Wherever the string "deployment" appears in the entries below, return the line that holds it.

Top of Exercise materials

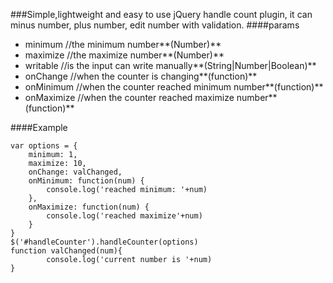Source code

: ###Simple,lightweight and easy to use jQuery handle count plugin, it can minus number, plus number, edit number with validation.
####params
* minimum //the minimum number**(Number)**
* maximize //the maximize number**(Number)**
* writable //is the input can write manually**(String|Number|Boolean)**
* onChange //when the counter is changing**(function)**
* onMinimum //when the counter reached minimum number**(function)**
* onMaximize //when the counter reached maximize number**(function)**

####Example
```
var options = {
    minimum: 1,
    maximize: 10,
    onChange: valChanged,
    onMinimum: function(num) {
        console.log('reached minimum: '+num)
    },
    onMaximize: function(num) {
        console.log('reached maximize'+num)
    }
}
$('#handleCounter').handleCounter(options)
function valChanged(num){
        console.log('current number is '+num)
}
```
</code>

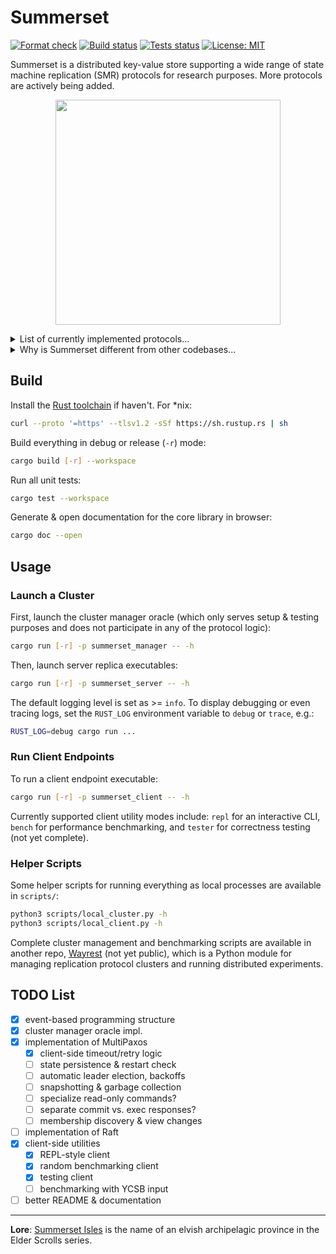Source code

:# Summerset

[![Format check](https://github.com/josehu07/summerset/actions/workflows/format.yml/badge.svg)](https://github.com/josehu07/summerset/actions?query=josehu07%3Aformat)
[![Build status](https://github.com/josehu07/summerset/actions/workflows/build.yml/badge.svg)](https://github.com/josehu07/summerset/actions?query=josehu07%3Abuild)
[![Tests status](https://github.com/josehu07/summerset/actions/workflows/tests.yml/badge.svg)](https://github.com/josehu07/summerset/actions?query=josehu07%3Atests)
[![License: MIT](https://img.shields.io/badge/License-MIT-blue.svg)](https://opensource.org/licenses/MIT)

Summerset is a distributed key-value store supporting a wide range of state machine replication (SMR) protocols for research purposes. More protocols are actively being added.

<p align="center">
  <img width="360" src="./README.png">
</p>

<details>
<summary>List of currently implemented protocols...</summary>

| Name | Description |
| :--: | :---------- |
| `RepNothing` | Simplest protocol w/o any replication |
| `SimplePush` | Pushing to peers w/o any consistency guarantees |
| `MultiPaxos` | Classic [MultiPaxos](https://www.microsoft.com/en-us/research/uploads/prod/2016/12/paxos-simple-Copy.pdf) protocol |
| `RS-Paxos` | MultiPaxos w/ Reed-Solomon erasure code sharding |

Formal TLA+ specification of some protocols are provided in `tla+/`.

</details>

<details>
<summary>Why is Summerset different from other codebases...</summary>

- **Async Rust**: Summerset is written in Rust and demonstrates canonical usage of async programming structures backed by the [`tokio`](https://tokio.rs/) framework;
- **Event-based**: Summerset adopts a channel-oriented, event-based system architecture; each replication protocol is basically just a set of event handlers plus a `tokio::select!` loop;
- **Modularized**: Common components of a distributed KV store, e.g. network transport and durable logger, are cleanly separated from each other and connected through channels.

These design choices make protocol implementation in Summerset surprisingly straight-forward and **understandable**, without any sacrifice on performance. Comments / issues / PRs are always welcome!

</details>

## Build

Install the [Rust toolchain](https://rustup.rs/) if haven't. For \*nix:

```bash
curl --proto '=https' --tlsv1.2 -sSf https://sh.rustup.rs | sh
```

Build everything in debug or release (`-r`) mode:

```bash
cargo build [-r] --workspace
```

Run all unit tests:

```bash
cargo test --workspace
```

Generate & open documentation for the core library in browser:

```bash
cargo doc --open
```

## Usage

### Launch a Cluster

First, launch the cluster manager oracle (which only serves setup & testing purposes and does not participate in any of the protocol logic):

```bash
cargo run [-r] -p summerset_manager -- -h
```

Then, launch server replica executables:

```bash
cargo run [-r] -p summerset_server -- -h
```

The default logging level is set as >= `info`. To display debugging or even tracing logs, set the `RUST_LOG` environment variable to `debug` or `trace`, e.g.:

```bash
RUST_LOG=debug cargo run ...
```

### Run Client Endpoints

To run a client endpoint executable:

```bash
cargo run [-r] -p summerset_client -- -h
```

Currently supported client utility modes include: `repl` for an interactive CLI, `bench` for performance benchmarking, and `tester` for correctness testing (not yet complete).

### Helper Scripts

Some helper scripts for running everything as local processes are available in `scripts/`:

```bash
python3 scripts/local_cluster.py -h
python3 scripts/local_client.py -h
```

Complete cluster management and benchmarking scripts are available in another repo, [Wayrest](https://github.com/josehu07/wayrest) (not yet public), which is a Python module for managing replication protocol clusters and running distributed experiments.

## TODO List

- [x] event-based programming structure
- [x] cluster manager oracle impl.
- [x] implementation of MultiPaxos
  - [x] client-side timeout/retry logic
  - [ ] state persistence & restart check
  - [ ] automatic leader election, backoffs
  - [ ] snapshotting & garbage collection
  - [ ] specialize read-only commands?
  - [ ] separate commit vs. exec responses?
  - [ ] membership discovery & view changes
- [ ] implementation of Raft
- [x] client-side utilities
  - [x] REPL-style client
  - [x] random benchmarking client
  - [x] testing client
  - [ ] benchmarking with YCSB input
- [ ] better README & documentation

---

**Lore**: [Summerset Isles](https://en.uesp.net/wiki/Online:Summerset) is the name of an elvish archipelagic province in the Elder Scrolls series.
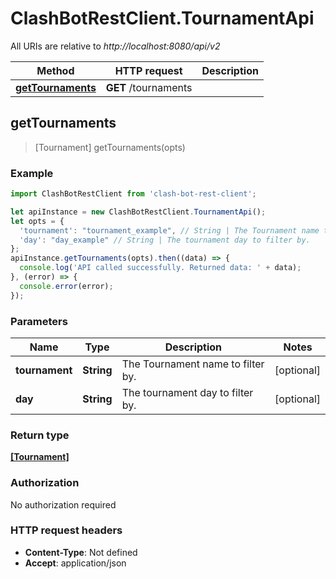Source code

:# ClashBotRestClient.TournamentApi

All URIs are relative to *http://localhost:8080/api/v2*

Method | HTTP request | Description
------------- | ------------- | -------------
[**getTournaments**](TournamentApi.md#getTournaments) | **GET** /tournaments | 



## getTournaments

> [Tournament] getTournaments(opts)



### Example

```javascript
import ClashBotRestClient from 'clash-bot-rest-client';

let apiInstance = new ClashBotRestClient.TournamentApi();
let opts = {
  'tournament': "tournament_example", // String | The Tournament name to filter by.
  'day': "day_example" // String | The tournament day to filter by.
};
apiInstance.getTournaments(opts).then((data) => {
  console.log('API called successfully. Returned data: ' + data);
}, (error) => {
  console.error(error);
});

```

### Parameters


Name | Type | Description  | Notes
------------- | ------------- | ------------- | -------------
 **tournament** | **String**| The Tournament name to filter by. | [optional] 
 **day** | **String**| The tournament day to filter by. | [optional] 

### Return type

[**[Tournament]**](Tournament.md)

### Authorization

No authorization required

### HTTP request headers

- **Content-Type**: Not defined
- **Accept**: application/json

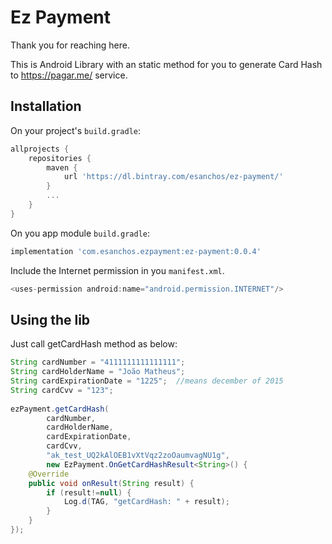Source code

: # Ez Payment

Thank you for reaching here.

This is Android Library with an static method for you to generate Card Hash to https://pagar.me/ service.

## Installation

On your project's `build.gradle`:

```gradle
allprojects {
    repositories {
        maven {
            url 'https://dl.bintray.com/esanchos/ez-payment/'
        }
        ...
    }
}
```

On you app module `build.gradle`:

```gradle
implementation 'com.esanchos.ezpayment:ez-payment:0.0.4'
```

Include the Internet permission in you `manifest.xml`.

```java
<uses-permission android:name="android.permission.INTERNET"/>
```

## Using the lib

Just call getCardHash method as below:

```java
String cardNumber = "4111111111111111";
String cardHolderName = "João Matheus";
String cardExpirationDate = "1225";  //means december of 2015
String cardCvv = "123";
		
ezPayment.getCardHash(
		cardNumber,
		cardHolderName,
		cardExpirationDate,
		cardCvv,
		"ak_test_UQ2kAlOEB1vXtVqz2zoOaumvagNU1g",
		new EzPayment.OnGetCardHashResult<String>() {
	@Override
	public void onResult(String result) {
		if (result!=null) {
			Log.d(TAG, "getCardHash: " + result);
		}
	}
});
```
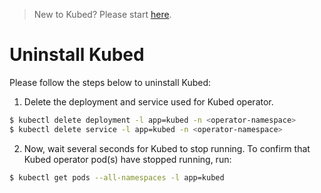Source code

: > New to Kubed? Please start [here](/docs/tutorial.md).

# Uninstall Kubed
Please follow the steps below to uninstall Kubed:

1. Delete the deployment and service used for Kubed operator.
```sh
$ kubectl delete deployment -l app=kubed -n <operator-namespace>
$ kubectl delete service -l app=kubed -n <operator-namespace>
```

2. Now, wait several seconds for Kubed to stop running. To confirm that Kubed operator pod(s) have stopped running, run:
```sh
$ kubectl get pods --all-namespaces -l app=kubed
```
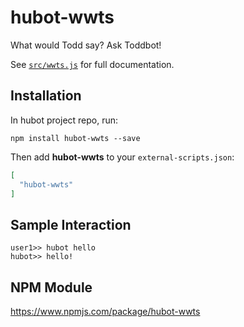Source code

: # hubot-wwts

What would Todd say? Ask Toddbot! 

See [`src/wwts.js`](src/wwts.coffee) for full documentation.

## Installation

In hubot project repo, run:

`npm install hubot-wwts --save`

Then add **hubot-wwts** to your `external-scripts.json`:

```json
[
  "hubot-wwts"
]
```

## Sample Interaction

```
user1>> hubot hello
hubot>> hello!
```

## NPM Module

https://www.npmjs.com/package/hubot-wwts
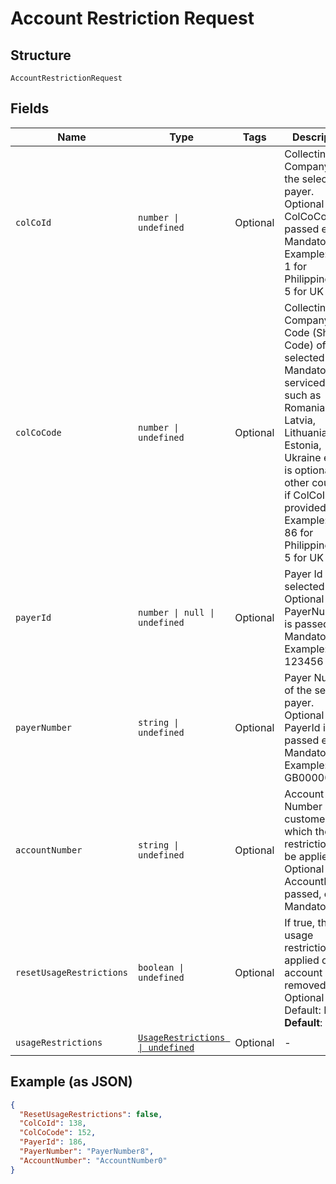 
# Account Restriction Request

## Structure

`AccountRestrictionRequest`

## Fields

| Name | Type | Tags | Description |
|  --- | --- | --- | --- |
| `colCoId` | `number \| undefined` | Optional | Collecting Company Id of the selected payer.<br>Optional if ColCoCode is passed else Mandatory.<br>Example:<br>1 for Philippines<br>5 for UK |
| `colCoCode` | `number \| undefined` | Optional | Collecting Company Code (Shell Code) of the selected payer.<br>Mandatory for serviced OUs such as Romania, Latvia, Lithuania, Estonia, Ukraine etc. It is optional for other countries if ColCoID is provided.<br>Example:<br>86 for Philippines<br>5 for UK |
| `payerId` | `number \| null \| undefined` | Optional | Payer Id of the selected payer.<br>Optional if PayerNumber is passed else Mandatory<br>Example: 123456 |
| `payerNumber` | `string \| undefined` | Optional | Payer Number of the selected payer.<br>Optional if PayerId is passed else Mandatory<br>Example: GB000000123 |
| `accountNumber` | `string \| undefined` | Optional | Account Number of the customer on which the restrictions will be applied.<br>Optional if AccountId is passed, else Mandatory. |
| `resetUsageRestrictions` | `boolean \| undefined` | Optional | If true, the usage restrictions applied on the account will be removed.<br>Optional<br>Default: False<br>**Default**: `false` |
| `usageRestrictions` | [`UsageRestrictions \| undefined`](../../doc/models/usage-restrictions.md) | Optional | - |

## Example (as JSON)

```json
{
  "ResetUsageRestrictions": false,
  "ColCoId": 138,
  "ColCoCode": 152,
  "PayerId": 186,
  "PayerNumber": "PayerNumber8",
  "AccountNumber": "AccountNumber0"
}
```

Bottom of Exercise materials

- **Your solution**:
1. Delete the deployment and service used for Kubed operator.
$ kubectl delete deployment -l app=kubed -n <operator-namespace>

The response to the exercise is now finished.